- **WHAT TO DO**
When you find the line with "It is common" among the records below, reproduce it and each line after it exactly, ending with the line with "one obtained from".

[Stored data entries]

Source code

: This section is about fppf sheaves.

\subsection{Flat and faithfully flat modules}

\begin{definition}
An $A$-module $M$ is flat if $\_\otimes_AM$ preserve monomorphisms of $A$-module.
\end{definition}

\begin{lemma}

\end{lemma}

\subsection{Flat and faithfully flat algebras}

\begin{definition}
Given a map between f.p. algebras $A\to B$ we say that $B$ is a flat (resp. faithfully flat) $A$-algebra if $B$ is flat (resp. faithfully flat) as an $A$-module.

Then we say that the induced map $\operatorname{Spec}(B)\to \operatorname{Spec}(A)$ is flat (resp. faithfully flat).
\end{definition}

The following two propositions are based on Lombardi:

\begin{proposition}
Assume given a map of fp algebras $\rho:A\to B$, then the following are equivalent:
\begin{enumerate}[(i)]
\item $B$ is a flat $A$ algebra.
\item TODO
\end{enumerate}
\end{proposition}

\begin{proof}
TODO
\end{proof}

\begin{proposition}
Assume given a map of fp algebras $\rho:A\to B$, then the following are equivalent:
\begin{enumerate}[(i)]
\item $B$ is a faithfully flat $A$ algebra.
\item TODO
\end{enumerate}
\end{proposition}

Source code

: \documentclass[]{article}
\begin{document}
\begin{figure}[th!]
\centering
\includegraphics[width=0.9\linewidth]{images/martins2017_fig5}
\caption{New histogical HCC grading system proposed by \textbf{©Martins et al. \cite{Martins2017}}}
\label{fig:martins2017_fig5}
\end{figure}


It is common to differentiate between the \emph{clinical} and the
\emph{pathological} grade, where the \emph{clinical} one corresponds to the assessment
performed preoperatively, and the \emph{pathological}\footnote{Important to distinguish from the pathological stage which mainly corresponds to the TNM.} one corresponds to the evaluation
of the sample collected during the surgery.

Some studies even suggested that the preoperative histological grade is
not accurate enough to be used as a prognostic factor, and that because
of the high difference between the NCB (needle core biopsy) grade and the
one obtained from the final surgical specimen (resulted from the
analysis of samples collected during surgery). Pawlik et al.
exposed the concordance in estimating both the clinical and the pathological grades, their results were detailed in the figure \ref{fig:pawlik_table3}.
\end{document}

- **RESPONSE**
It is common to differentiate between the \emph{clinical} and the
\emph{pathological} grade, where the \emph{clinical} one corresponds to the assessment
performed preoperatively, and the \emph{pathological}\footnote{Important to distinguish from the pathological stage which mainly corresponds to the TNM.} one corresponds to the evaluation
of the sample collected during the surgery.

Some studies even suggested that the preoperative histological grade is
not accurate enough to be used as a prognostic factor, and that because
of the high difference between the NCB (needle core biopsy) grade and the
one obtained from the final surgical specimen (resulted from the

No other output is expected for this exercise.